Question

How do you find $\cos 2x$, given $\sin x=\dfrac{1}{5}$ and $\cos x<0$?

Answer 1

This question is from the topic of trigonometry. In this question, we will first use the formula ${{\cos }^{2}}x=1-{{\sin }^{2}}x$ and put here the value of sinx in the equation and find the value of cosx. After that, using the formula $\cos 2x=2{{\cos }^{2}}x-1$, we will find the value of $\cos 2x$. After that, we will see the alternate method to solve this question.
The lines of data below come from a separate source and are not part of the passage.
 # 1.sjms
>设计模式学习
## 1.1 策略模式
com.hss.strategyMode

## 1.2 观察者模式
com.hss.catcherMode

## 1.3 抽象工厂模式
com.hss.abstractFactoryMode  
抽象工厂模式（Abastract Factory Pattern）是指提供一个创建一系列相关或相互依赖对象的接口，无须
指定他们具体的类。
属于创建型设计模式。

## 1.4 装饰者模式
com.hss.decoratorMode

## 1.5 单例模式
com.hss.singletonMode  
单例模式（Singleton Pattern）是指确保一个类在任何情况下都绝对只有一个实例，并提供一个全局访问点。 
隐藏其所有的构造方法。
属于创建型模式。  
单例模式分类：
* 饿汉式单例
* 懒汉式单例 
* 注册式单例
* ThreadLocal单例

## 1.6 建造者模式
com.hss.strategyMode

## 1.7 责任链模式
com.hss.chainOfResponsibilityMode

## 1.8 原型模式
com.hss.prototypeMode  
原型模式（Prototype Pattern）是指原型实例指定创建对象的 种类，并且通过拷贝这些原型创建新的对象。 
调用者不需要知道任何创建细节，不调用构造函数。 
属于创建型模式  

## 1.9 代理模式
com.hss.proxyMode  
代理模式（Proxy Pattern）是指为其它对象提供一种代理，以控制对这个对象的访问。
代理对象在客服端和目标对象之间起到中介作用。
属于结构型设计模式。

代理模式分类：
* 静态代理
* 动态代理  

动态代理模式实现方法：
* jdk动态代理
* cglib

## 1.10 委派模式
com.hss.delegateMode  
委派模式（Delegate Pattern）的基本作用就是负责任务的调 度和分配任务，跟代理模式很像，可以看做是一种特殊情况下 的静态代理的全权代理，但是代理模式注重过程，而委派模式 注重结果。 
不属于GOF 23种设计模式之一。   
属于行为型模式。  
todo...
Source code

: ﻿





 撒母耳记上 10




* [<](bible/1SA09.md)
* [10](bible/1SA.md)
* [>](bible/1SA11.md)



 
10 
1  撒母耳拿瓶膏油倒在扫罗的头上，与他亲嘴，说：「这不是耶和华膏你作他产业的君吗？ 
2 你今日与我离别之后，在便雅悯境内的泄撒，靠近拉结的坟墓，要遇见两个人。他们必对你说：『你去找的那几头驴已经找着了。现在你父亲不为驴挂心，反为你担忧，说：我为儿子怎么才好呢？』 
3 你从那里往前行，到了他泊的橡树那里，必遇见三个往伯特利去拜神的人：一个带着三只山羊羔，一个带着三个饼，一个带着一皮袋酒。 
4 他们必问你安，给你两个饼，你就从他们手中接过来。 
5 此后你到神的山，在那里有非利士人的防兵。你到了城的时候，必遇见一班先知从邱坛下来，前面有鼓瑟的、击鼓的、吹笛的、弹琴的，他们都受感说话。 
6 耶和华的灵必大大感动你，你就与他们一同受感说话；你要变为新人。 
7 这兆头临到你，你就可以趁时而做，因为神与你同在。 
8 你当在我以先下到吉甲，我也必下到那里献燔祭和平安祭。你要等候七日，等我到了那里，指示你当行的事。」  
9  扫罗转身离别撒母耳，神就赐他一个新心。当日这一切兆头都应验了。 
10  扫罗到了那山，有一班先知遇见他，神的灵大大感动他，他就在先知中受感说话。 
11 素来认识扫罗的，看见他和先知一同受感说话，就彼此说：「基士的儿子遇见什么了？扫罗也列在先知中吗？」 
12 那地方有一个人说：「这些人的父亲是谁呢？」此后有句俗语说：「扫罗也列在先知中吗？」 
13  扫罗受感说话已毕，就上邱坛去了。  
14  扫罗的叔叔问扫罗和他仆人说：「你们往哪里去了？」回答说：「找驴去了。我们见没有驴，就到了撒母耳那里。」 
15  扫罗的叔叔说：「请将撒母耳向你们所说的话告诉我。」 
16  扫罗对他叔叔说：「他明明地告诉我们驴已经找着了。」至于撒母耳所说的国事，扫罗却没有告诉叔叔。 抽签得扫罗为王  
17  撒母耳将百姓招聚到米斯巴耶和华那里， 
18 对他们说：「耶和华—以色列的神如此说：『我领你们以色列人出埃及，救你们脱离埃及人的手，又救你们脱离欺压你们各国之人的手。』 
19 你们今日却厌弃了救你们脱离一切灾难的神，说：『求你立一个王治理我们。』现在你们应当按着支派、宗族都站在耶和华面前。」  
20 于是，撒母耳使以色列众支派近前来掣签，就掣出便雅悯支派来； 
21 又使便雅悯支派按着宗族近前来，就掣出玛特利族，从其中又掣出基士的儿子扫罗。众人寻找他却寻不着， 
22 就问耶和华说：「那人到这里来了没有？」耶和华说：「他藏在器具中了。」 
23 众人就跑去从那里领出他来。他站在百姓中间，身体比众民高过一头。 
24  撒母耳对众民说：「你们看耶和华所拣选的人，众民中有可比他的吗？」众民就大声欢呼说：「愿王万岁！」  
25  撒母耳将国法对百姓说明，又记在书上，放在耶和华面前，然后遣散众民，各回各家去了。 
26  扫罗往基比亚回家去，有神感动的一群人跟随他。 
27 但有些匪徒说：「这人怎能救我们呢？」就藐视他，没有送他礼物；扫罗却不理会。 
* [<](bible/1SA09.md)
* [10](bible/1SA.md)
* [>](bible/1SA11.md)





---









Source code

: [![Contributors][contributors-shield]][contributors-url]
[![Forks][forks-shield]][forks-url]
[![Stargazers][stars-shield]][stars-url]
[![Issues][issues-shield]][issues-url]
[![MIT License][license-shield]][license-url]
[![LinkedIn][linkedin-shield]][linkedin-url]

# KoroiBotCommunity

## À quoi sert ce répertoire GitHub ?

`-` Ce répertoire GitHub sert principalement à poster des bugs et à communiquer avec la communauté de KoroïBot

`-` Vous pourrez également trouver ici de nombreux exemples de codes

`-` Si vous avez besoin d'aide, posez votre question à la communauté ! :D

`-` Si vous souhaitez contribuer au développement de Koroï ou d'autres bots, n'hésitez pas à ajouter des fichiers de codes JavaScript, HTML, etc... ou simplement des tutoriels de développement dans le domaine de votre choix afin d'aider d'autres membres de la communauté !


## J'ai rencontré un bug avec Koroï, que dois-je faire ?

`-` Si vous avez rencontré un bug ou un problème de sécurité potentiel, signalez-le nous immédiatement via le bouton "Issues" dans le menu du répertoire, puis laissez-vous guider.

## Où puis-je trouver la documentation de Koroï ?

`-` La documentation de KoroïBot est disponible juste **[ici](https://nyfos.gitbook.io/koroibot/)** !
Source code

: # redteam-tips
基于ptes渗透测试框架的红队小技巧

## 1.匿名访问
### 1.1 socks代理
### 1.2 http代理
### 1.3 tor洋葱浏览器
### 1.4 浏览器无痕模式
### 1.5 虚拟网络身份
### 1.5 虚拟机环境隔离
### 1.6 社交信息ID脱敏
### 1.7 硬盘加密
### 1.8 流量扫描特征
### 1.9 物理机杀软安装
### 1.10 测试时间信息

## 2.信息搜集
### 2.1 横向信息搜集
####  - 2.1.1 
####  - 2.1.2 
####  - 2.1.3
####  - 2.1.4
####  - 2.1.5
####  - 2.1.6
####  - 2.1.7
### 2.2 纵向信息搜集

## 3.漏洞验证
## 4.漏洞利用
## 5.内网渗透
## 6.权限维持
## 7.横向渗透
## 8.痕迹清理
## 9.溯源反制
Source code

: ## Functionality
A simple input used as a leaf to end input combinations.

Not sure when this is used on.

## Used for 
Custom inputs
Complete step by step solution:
Let us solve this question.
In this question, it is asked us to find the value of $\cos 2x$ and it is given that $\sin x=\dfrac{1}{5}$ and $\cos x<0$.
So, we can see that $\cos x<0$ and it is also given that $\sin x=\dfrac{1}{5}$. Hence, the value of sin is positive and cos is negative. So, we can say that the value of x lies between 90 and 180 degrees. Therefore, using the formula ${{\sin }^{2}}x+{{\cos }^{2}}x=1$, we can write this formula as
${{\cos }^{2}}x=1-{{\sin }^{2}}x$
Now, putting the value of $\sin x$ as $\dfrac{1}{5}$, we can write the above equation as
$\Rightarrow {{\cos }^{2}}x=1-{{\left( \dfrac{1}{5} \right)}^{2}}$
The above equation can also be written as
$\Rightarrow {{\cos }^{2}}x=1-\dfrac{1}{25}$
The above equation can also be written as
$\Rightarrow {{\cos }^{2}}x=\dfrac{24}{25}$
Now, squaring root both the side of the equation, we can write the above equation as
$\Rightarrow \sqrt{{{\cos }^{2}}x}=\pm \sqrt{\dfrac{24}{25}}$
$\Rightarrow \cos x=\pm \dfrac{\sqrt{24}}{\sqrt{25}}$
As we know that the square of 25 is 5, so we can write
$\Rightarrow \cos x=\pm \dfrac{\sqrt{24}}{5}$
Now, we know that 24 is a multiple of 6 and 4, so we can write
$\Rightarrow \cos x=\pm \dfrac{\sqrt{4\times 6}}{5}=\pm \dfrac{2\sqrt{6}}{5}$
So, we have got the value of $\cos x$ as $\dfrac{2\sqrt{6}}{5}$ and $\left( -\dfrac{2\sqrt{6}}{5} \right)$.
But, it is given in the question that $\cos x<0$, so we can say that $\cos x=-\dfrac{2\sqrt{6}}{5}$
Now, we will use the formula here. The formula is
$\cos 2x=2{{\cos }^{2}}x-1$
Now, putting the value of $\cos x$ as $-\dfrac{2\sqrt{6}}{5}$ in the above equation, we can write
$\Rightarrow \cos 2x=2{{\left( -\dfrac{2\sqrt{6}}{5} \right)}^{2}}-1$
The above equation can also be written as
$\Rightarrow \cos 2x=2\left( \dfrac{4\times 6}{25} \right)-1$
The above equation can also be written as
$\Rightarrow \cos 2x=2\left( \dfrac{24}{25} \right)-1=\dfrac{48}{25}-1=\dfrac{48-25}{25}$
The above equation can also be written as
$\Rightarrow \cos 2x=\dfrac{23}{25}$
So, we have found the value of $\cos 2x$. The value of $\cos 2x$ is $\dfrac{23}{25}$.

Note:
We should have a better knowledge in the topic of trigonometry. We should remember the following formulas to solve this type of question easily:
${{\sin }^{2}}x+{{\cos }^{2}}x=1$
$\cos 2x=2{{\cos }^{2}}x-1$
$\cos 2x=1-2{{\sin }^{2}}x$
We can solve this question by alternate method.
It is given that $\sin x=\dfrac{1}{5}$ and $\cos x<0$, and we have to find $\cos 2x$.
So, using the formula $\cos 2x=1-2{{\sin }^{2}}x$, by putting the value of $\sin x$ as $\dfrac{1}{5}$ we can write this formula as
$\cos 2x=1-2{{\left( \dfrac{1}{5} \right)}^{2}}=1-\left( \dfrac{2}{25} \right)=\dfrac{25-2}{25}=\dfrac{23}{25}$
Hence, we get the same answer. So, we can use this method too.